During this test, whenever I asked it to listen and describe the music coming from Logic Pro, it answered with total confidence. I thought that it could sincerely hear the music, until I muted the DAW's output and it continued to "hear" everything.
After some additional tests outside the DAW, using vanilla media players, I found that it could only tell me the duration of the clip. It consistently got the instrument and genres wrong.
My conclusion is that Gemini infers instruments and sound design from visual cues like labeled tracks and other UI elements. This is something like working with an AI music producer that can see but cannot hear you, and who nevertheless insists that they can hear what's happening. Maybe it's trying to please us.
A third party company might be able to use Google’s API to fine tune Gemini with a labeled audio dataset and build a co-producer VST that truly listens to DAW audio output. It might require additional MIR models to work adequately, if Gemini's core architecture is incapable of detecting nuances in audio.
This brings me to a final point that I'd like to make about AI music producer software in general, and where it's likely headed during 2025.
AI music production software from 2023-2025
The Gemini co-producer use case is not the first of its kind. A few other companies have attempted to create an AI-assisted DAW. The best example of that is a company called WavTool, who as of December 2024 appear to be on a temporary hiatus.
WavTool's AI DAW launched in May 2023 with a GPT-4 composer that spoke with users about their project, generated MIDI, created wave tables and made edits directly to the DAW. They paused their service but have hinted that they will be returning. Some have speculated that they were acquired by a bigger company.
Phil Speiser's AI-powered mixing assistant plugin "The_Strip" is a second example of an AI music producer that observes your mix and uses an LLM to make comments about how you can improve it. However, unlike WavTool, Speiser built a plugin that is compatible with standalone DAWs like Ableton.
Then there are tools like RipX and Ace Studio, that are augmented with a suite of AI tools for improving ordinary music production workflows. Calling them a "producer" could be a stretch, since they're not conversational or autonomous.
Lastly, there are a few companies who positioned their software as "AI music producers" in their marketing copy, but are in reality little more than web browser apps offering AI audio loop generation as a service.

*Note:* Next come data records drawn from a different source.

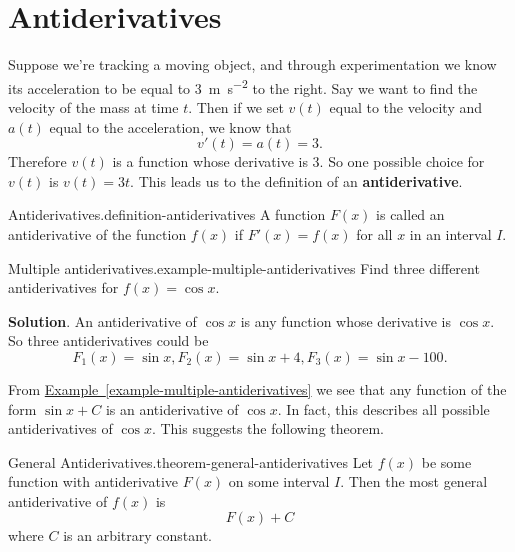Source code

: \documentclass[10pt,]{book}
\newcommand{\terminology}[1]{\textbf{#1}}
\numberwithin{equation}{section}
\begin{document}
\section[{Antiderivatives}]{Antiderivatives}\label{section-antiderivatives}
\hypertarget{p-377}{}%
Suppose we're tracking a moving object, and through experimentation we know its acceleration to be equal to \SI{3}{\meter\per\second\tothe{2}} to the right. Say we want to find the velocity of the mass at time \(t\). Then if we set \(v(t)\) equal to the velocity and \(a(t)\) equal to the acceleration, we know that%
\begin{equation*}
v'(t) = a(t) = 3.
\end{equation*}
Therefore \(v(t)\) is a function whose derivative is \(3\). So one possible choice for \(v(t)\) is \(v(t) = 3t\). This leads us to the definition of an \terminology{antiderivative}.%
\begin{definition}{Antiderivatives.}{definition-antiderivatives}%
\hypertarget{p-378}{}%
A function \(F(x)\) is called an antiderivative of the function \(f(x)\) if \(F'(x) = f(x)\) for all \(x\) in an interval \(I\).%
\end{definition}
\begin{example}{Multiple antiderivatives.}{example-multiple-antiderivatives}%
\hypertarget{p-379}{}%
Find three different antiderivatives for \(f(x) = \cos x\).%
\par\smallskip%
\noindent\textbf{Solution}.\hypertarget{solution-84}{}\quad%
\hypertarget{p-380}{}%
An antiderivative of \(\cos x\) is any function whose derivative is \(\cos x\). So three antiderivatives could be%
\begin{equation*}
F_{1}(x) = \sin x, F_{2}(x) = \sin x + 4, F_{3}(x) = \sin x - 100.
\end{equation*}
%
\end{example}
\hypertarget{p-381}{}%
From \hyperref[example-multiple-antiderivatives]{Example~\ref{example-multiple-antiderivatives}} we see that any function of the form \(\sin x +C\) is an antiderivative of \(\cos x\). In fact, this describes all possible antiderivatives of \(\cos x\). This suggests the following theorem.%
\begin{theorem}{General Antiderivatives.}{}{theorem-general-antiderivatives}%
\hypertarget{p-382}{}%
Let \(f(x)\) be some function with antiderivative \(F(x)\) on some interval \(I\). Then the most general antiderivative of \(f(x)\) is%
\begin{equation*}
F(x) + C
\end{equation*}
where \(C\) is an arbitrary constant.%
\end{theorem}
\end{document}
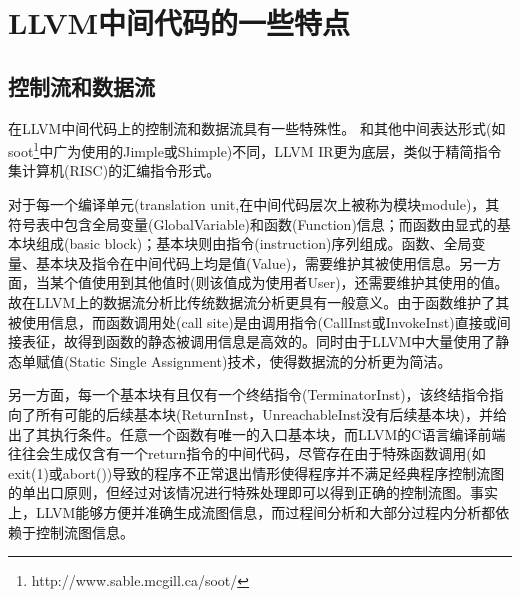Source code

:\chapter{LLVM中间代码的一些特点}
\label{chap:IR}

\section{控制流和数据流}
\label{sec:df_cf}

在LLVM中间代码上的控制流和数据流具有一些特殊性。 和其他中间表达形式(如soot\footnote{http://www.sable.mcgill.ca/soot/}中广为使用的Jimple或Shimple)不同，LLVM IR更为底层，类似于精简指令集计算机(RISC)的汇编指令形式。

对于每一个编译单元(translation unit,在中间代码层次上被称为模块module)，其符号表中包含全局变量(GlobalVariable)和函数(Function)信息；而函数由显式的基本块组成(basic block)；基本块则由指令(instruction)序列组成。函数、全局变量、基本块及指令在中间代码上均是值(Value)，需要维护其被使用信息。另一方面，当某个值使用到其他值时(则该值成为使用者User)，还需要维护其使用的值。故在LLVM上的数据流分析比传统数据流分析更具有一般意义。由于函数维护了其被使用信息，而函数调用处(call site)是由调用指令(CallInst或InvokeInst)直接或间接表征，故得到函数的静态被调用信息是高效的。同时由于LLVM中大量使用了静态单赋值(Static Single Assignment)技术，使得数据流的分析更为简洁。

另一方面，每一个基本块有且仅有一个终结指令(TerminatorInst)，该终结指令指向了所有可能的后续基本块(ReturnInst，UnreachableInst没有后续基本块)，并给出了其执行条件。任意一个函数有唯一的入口基本块，而LLVM的C语言编译前端往往会生成仅含有一个return指令的中间代码，尽管存在由于特殊函数调用(如exit(1)或abort())导致的程序不正常退出情形使得程序并不满足经典程序控制流图的单出口原则，但经过对该情况进行特殊处理即可以得到正确的控制流图。事实上，LLVM能够方便并准确生成流图信息，而过程间分析和大部分过程内分析都依赖于控制流图信息。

So where and when will the first serious AI music production tool become available, you ask? I believe Ableton is currently the best candidate, because their API gives third party developers access to almost every feature of their DAW.
I know of at least one developer who's working on an AI agent in stealth. Their tool will take text commands and act directly on Ableton via Max4Live. I'll be sure to update this article and let you know when that patch becomes publicly available.